(Data in this exercise Opens)
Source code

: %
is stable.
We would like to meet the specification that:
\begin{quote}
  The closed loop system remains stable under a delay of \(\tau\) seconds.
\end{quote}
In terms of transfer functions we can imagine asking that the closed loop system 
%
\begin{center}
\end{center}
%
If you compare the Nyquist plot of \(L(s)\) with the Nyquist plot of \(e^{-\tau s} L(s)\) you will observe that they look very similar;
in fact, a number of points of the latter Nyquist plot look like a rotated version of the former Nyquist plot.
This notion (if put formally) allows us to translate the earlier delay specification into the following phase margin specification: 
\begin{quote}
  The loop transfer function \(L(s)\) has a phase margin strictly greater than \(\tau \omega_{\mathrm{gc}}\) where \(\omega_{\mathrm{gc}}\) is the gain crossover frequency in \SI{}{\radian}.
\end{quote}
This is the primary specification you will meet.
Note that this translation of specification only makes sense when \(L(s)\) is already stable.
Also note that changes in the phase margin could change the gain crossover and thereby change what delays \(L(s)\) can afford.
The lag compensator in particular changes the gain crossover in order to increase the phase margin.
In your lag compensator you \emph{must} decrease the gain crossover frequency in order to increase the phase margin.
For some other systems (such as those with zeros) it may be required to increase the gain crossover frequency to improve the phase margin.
(Data in this exercise Closes)
_What is needed_:
Here the output must be the lines above from the line with "Note that this" to the line with "In your lag", both included, duplicated word for word and nothing else.

_The answer_:
Note that this translation of specification only makes sense when \(L(s)\) is already stable.
Also note that changes in the phase margin could change the gain crossover and thereby change what delays \(L(s)\) can afford.
The lag compensator in particular changes the gain crossover in order to increase the phase margin.
In your lag compensator you \emph{must} decrease the gain crossover frequency in order to increase the phase margin.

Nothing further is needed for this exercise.